To put it into perspective, Martech Zone is nearing 20 years with multiple domains, migrations, and permalink structure changes, as well as thousands of affiliate links that I utilize redirects for. I’ve amassed over 6,100 redirects! As a result, the majority of my server resources were spent on redirects rather than presenting actual content.

Why To Migrate Redirects Off WordPress and Onto Your Server

Moving redirects to the server layer eliminates nearly all of that overhead. When Nginx or Apache processes a redirect, the decision happens before PHP is invoked and before WordPress ever loads. There are no database queries, no plugin execution, and no theme rendering. The server evaluates a simple rule, returns a 301 or 302 response, and closes the request.

This reduces time-to-first-byte (TTFB), lowers PHP and database load, and preserves WordPress resources for requests that actually need dynamic content. In practical terms, server-level redirects scale better, respond faster, and reduce the blast radius of traffic spikes, crawlers, bots, and broken links. For any site concerned with performance, reliability, or cost efficiency, redirects belong as close to the web server as possible, not buried inside the application layer.

Cloudflare Redirects: Edge / Server Level

With FlyWP‘s Cloudflare integration, Cloudflare acts as a gateway for all traffic, not just static resources, as in a typical CDN configuration. As a result, Cloudflare was the perfect solution for migrating my redirects. Now, the redirects plugin does not use any resources to query and cache redirects within WordPress… Cloudflare handles it all.

How To Migrate Redirects to Cloudflare

Because I’d migrated my CDN to Cloudflare to remedy the bot attack, I researched and found that they had a robust redirect engine that allowed bulk uploads of redirects. The process for migrating backlinks wasn’t straightforward, so I want to document it here in case you’re looking to do it as well:

  1. Exported my static (not wildcard or regex) redirects from Rank Math into a CSV file.
  2. Imported the CSV to Rules > Redirect Rules > Go to Bulk Redirects.
Cloudflare Rules > Redirect Rules > Go to Bulk Redirects
  1. The import for Cloudflare Bulk Redirects has some specific requirements.
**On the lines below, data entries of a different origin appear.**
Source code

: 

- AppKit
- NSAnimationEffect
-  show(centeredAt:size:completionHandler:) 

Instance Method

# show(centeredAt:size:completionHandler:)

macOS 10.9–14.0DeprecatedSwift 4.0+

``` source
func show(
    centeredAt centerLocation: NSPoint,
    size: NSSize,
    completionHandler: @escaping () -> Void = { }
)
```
Unfortunately, the documentation isn’t that great, and the error messaging is worse… so here’s what I found:
    • The final CSV has just two columns, with no header row: source and destination URLs. I removed all additional columns and the header row.
    • A complete source URL, so I had to write a formula to concatenate https://martech.zone before the source path.
    • Redirection plugins allow duplicates (unfortunately), which must be removed from the CSV, or the redirect import will fail.
    • I didn’t always have trailing slashes, so I added them to the source URL where necessary as well. This means I avoid having two records per redirect, and I’ll add a rule for a trailing slash coming up.
Cloudflare Bulk Redirects
  1. Added a rule for Cloudflare to always append a trailing slash to my URLs where appropriate.
Cloudflare Single Redirect Reule to Enforce Trailing Slash
  1. Added a Bulk Redirect Rule to enable the redirects.
Cloudflare Bulk Redirect Rule
  1. Tested multiple redirects to ensure they worked.
  2. Backed up my site and database.
  3. Disabled redirections on my site and dropped the redirection and redirection cache tables, as they are no longer necessary.
  4. Monitored performance.
  5. Ultimately, I downgraded my Linode instance to a server with half the space and CPU resources… cutting my hosting bill in half. And I may even be able to do it again after I observe performance for a while.